■ WHAT TO WORK ON
Search the material below for the word "download" and copy every line in which it occurs.

-- Opening Marker --

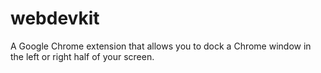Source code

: # webdevkit

A Google Chrome extension that allows you to dock a Chrome window in the left or right half of your screen.
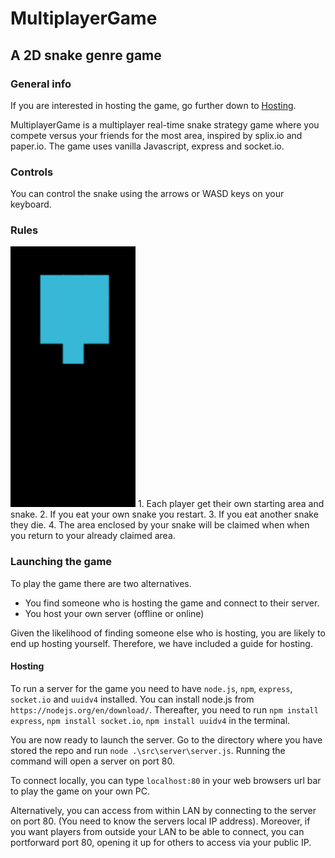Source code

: # MultiplayerGame 

## A 2D snake genre game

### General info
If you are interested in hosting the game, go further down to [Hosting](https://github.com/t0tl/MultiplayerGame#hosting).

MultiplayerGame is a multiplayer real-time snake strategy game where you compete versus your friends for the most area, inspired by splix.io and paper.io. The game uses vanilla Javascript, express and socket.io.

### Controls 

You can control the snake using the arrows or WASD keys on your keyboard.

### Rules

<img src="/img/StartingArea.gif" alt="StartingArea" width="200" height="417"/>
1. Each player get their own starting area and snake.
2. If you eat your own snake you restart.
3. If you eat another snake they die.
4. The area enclosed by your snake will be claimed when when you return to your already claimed area.


### Launching the game
To play the game there are two alternatives. 
* You find someone who is hosting the game and connect to their server. 
* You host your own server (offline or online)

Given the likelihood of finding someone else who is hosting, you are likely to end up hosting yourself. Therefore, we have included a guide for hosting.

#### Hosting

To run a server for the game you need to have `node.js`, `npm`, `express`, `socket.io` and `uuidv4` installed. You can install node.js from `https://nodejs.org/en/download/`. Thereafter, you need to run `npm install express`, `npm install socket.io`, `npm install uuidv4` in the terminal. 

You are now ready to launch the server. Go to the directory where you have stored the repo and run `node .\src\server\server.js`. Running the command will open a server on port 80. 

To connect locally, you can type `localhost:80` in your web browsers url bar to play the game on your own PC. 

Alternatively, you can access from within LAN by connecting to the server on port 80. (You need to know the servers local IP address). Moreover, if you want players from outside your LAN to be able to connect, you can portforward port 80, opening it up for others to access via your public IP.



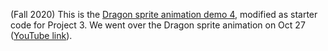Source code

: (Fall 2020) This is the [Dragon sprite animation demo 4](https://cssegit.monmouth.edu/jchung/libgdx-animation-fa18), modified as starter code for Project 3.
We went over the Dragon sprite animation on Oct 27 ([YouTube link](https://youtu.be/bHfAmRTGiBo)).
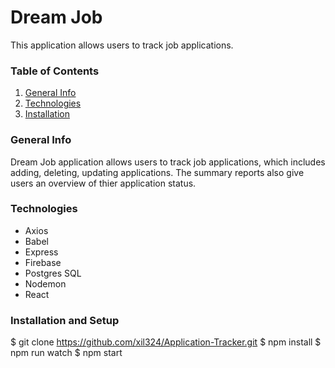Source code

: # Dream Job

This application allows users to track job applications. 

### Table of Contents
1. [General Info](#-General-Info)
2. [Technologies](#-Technologies)
3. [Installation](#-Installation)

### General Info

Dream Job application allows users to track job applications, which includes adding, deleting, updating applications. The summary reports also give users an overview of thier application status. 

### Technologies
* Axios
* Babel
* Express
* Firebase
* Postgres SQL
* Nodemon
* React

### Installation and Setup
$ git clone https://github.com/xil324/Application-Tracker.git
$ npm install
$ npm run watch
$ npm start

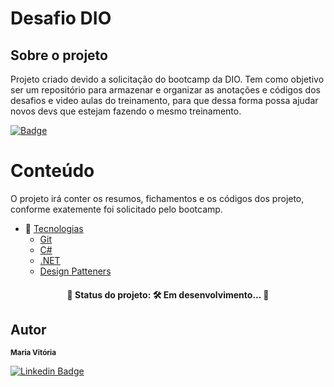 # Desafio DIO

## Sobre o projeto

Projeto criado devido a solicitação do bootcamp da DIO. Tem como objetivo ser um repositório para armazenar e organizar as anotações e códigos dos desafios e video aulas do treinamento, para que dessa forma possa ajudar novos devs que estejam fazendo o mesmo treinamento. 

[![Badge](https://img.shields.io/static/v1?label=LICENSA&message=MIT&color=blueviolet&link=https://github.com/vitoriamatos/dio-desafio-github-primeiro-repositorio/blob/main/LICENSE)](https://github.com/vitoriamatos/dio-desafio-github-primeiro-repositorio/blob/main/LICENSE)





Conteúdo
=================

O projeto irá conter os resumos, fichamentos e os códigos dos projeto, conforme exatemente foi solicitado pelo bootcamp.
<!--ts-->
 
   * 🚀  [Tecnologias](#como-usar)
      * [Git](#GIT)
      * [C#](#C#)
      * [.NET](#.NET)
      * [Design Patteners](#design-patteners)
     
<!--te-->

<h4 align="center"> 
	🚧  Status do projeto: 🛠 Em desenvolvimento...  🚧
</h4>


## Autor

 <sub><b>Maria Vitória</b></sub></a> 
 <br />

[![Linkedin Badge](https://img.shields.io/badge/-Vitória-blue?style=flat-square&logo=Linkedin&logoColor=white&link=https://www.linkedin.com/in/maria-vit%C3%B3ria-matos-9bb626218/)](https://www.linkedin.com/in/maria-vit%C3%B3ria-matos-9bb626218/) 

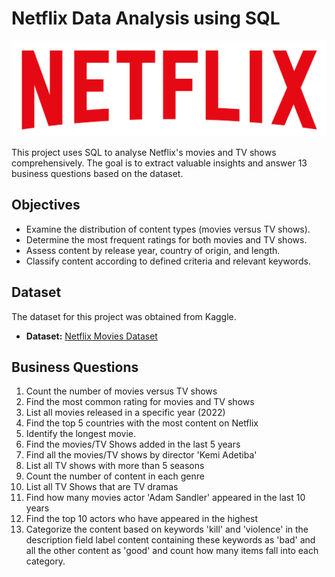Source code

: # Netflix Data Analysis using SQL

![Netflix Logo](https://github.com/AdeS-YourDataBabe/Netflix_SQL_Project/blob/main/logo.png)

This project uses SQL to analyse Netflix's movies and TV shows comprehensively. The goal is to extract valuable insights and answer 13 business questions based on the dataset. 

## Objectives

- Examine the distribution of content types (movies versus TV shows).
- Determine the most frequent ratings for both movies and TV shows.
- Assess content by release year, country of origin, and length.
- Classify content according to defined criteria and relevant keywords.

## Dataset

The dataset for this project was obtained from Kaggle.

- **Dataset:** [Netflix Movies Dataset](https://www.kaggle.com/datasets/shivamb/netflix-shows?resource=download)

## Business Questions

1. Count the number of movies versus TV shows
2. Find the most common rating for movies and TV shows 
3. List all movies released in a specific year (2022)
4. Find the top 5 countries with the most content on Netflix
5. Identify the longest movie.
6. Find the movies/TV Shows added in the last 5 years
7. Find all the movies/TV shows by director 'Kemi Adetiba'
8. List all TV shows with more than 5 seasons 
9. Count the number of content in each genre
10. List all TV Shows that are TV dramas
11. Find how many movies actor 'Adam Sandler' appeared in the last 10 years
12. Find the top 10 actors who have appeared in the highest 
13. Categorize the content based on keywords 'kill' and 'violence' in the description field label content containing these keywords as 'bad' and all the other content as 'good' and count how many items fall into each category.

-- Closing Marker --

■ THE ANSWER
To run a server for the game you need to have `node.js`, `npm`, `express`, `socket.io` and `uuidv4` installed. You can install node.js from `https://nodejs.org/en/download/`. Thereafter, you need to run `npm install express`, `npm install socket.io`, `npm install uuidv4` in the terminal. 
- **Dataset:** [Netflix Movies Dataset](https://www.kaggle.com/datasets/shivamb/netflix-shows?resource=download)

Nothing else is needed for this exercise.